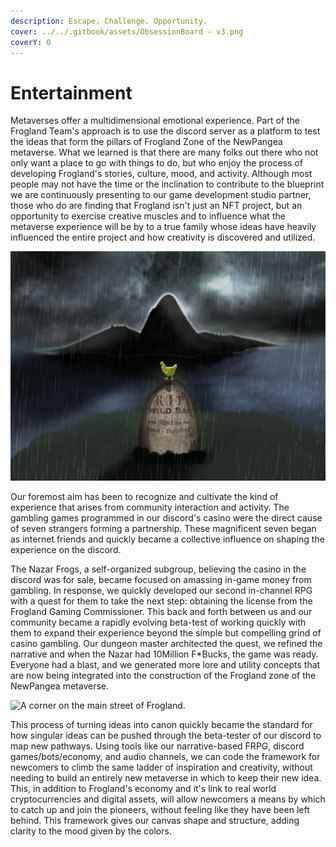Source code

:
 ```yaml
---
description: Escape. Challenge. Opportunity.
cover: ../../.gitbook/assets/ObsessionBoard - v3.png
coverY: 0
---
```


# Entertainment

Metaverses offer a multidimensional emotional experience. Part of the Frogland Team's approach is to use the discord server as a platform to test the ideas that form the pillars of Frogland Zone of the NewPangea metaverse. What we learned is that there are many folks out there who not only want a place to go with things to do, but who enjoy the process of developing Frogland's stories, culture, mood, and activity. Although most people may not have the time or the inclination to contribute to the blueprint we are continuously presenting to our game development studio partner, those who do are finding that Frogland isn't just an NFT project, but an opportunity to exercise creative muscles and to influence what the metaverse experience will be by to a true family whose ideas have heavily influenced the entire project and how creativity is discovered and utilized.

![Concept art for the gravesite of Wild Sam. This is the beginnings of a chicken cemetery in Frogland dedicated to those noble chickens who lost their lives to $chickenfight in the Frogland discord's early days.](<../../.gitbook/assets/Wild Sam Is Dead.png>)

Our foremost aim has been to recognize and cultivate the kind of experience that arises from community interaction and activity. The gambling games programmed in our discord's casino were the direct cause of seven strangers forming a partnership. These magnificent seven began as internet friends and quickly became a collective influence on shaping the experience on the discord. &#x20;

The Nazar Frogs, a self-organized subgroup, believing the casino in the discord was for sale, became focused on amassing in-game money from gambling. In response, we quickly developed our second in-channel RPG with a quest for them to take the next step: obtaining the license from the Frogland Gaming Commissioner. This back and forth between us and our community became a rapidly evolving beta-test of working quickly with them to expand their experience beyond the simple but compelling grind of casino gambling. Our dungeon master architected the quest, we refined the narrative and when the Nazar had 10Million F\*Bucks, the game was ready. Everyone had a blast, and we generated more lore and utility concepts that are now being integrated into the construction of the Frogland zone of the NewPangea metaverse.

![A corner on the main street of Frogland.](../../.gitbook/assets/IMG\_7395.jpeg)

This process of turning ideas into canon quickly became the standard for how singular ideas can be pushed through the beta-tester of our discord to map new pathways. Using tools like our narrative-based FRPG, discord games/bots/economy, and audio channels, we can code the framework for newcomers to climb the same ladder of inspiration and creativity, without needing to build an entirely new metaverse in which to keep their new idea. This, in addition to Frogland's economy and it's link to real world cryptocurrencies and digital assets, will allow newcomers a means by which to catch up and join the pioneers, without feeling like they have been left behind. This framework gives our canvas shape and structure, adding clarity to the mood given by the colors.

DIRECTIONS
Print only the lines from the first line of the data above through the one containing "# Entertainment", exactly as they are, with pictures omitted.

ANSWER SECTION
Source code

:
 ```yaml
---
description: Escape. Challenge. Opportunity.
cover: ../../.gitbook/assets/ObsessionBoard - v3.png
coverY: 0
---
```


# Entertainment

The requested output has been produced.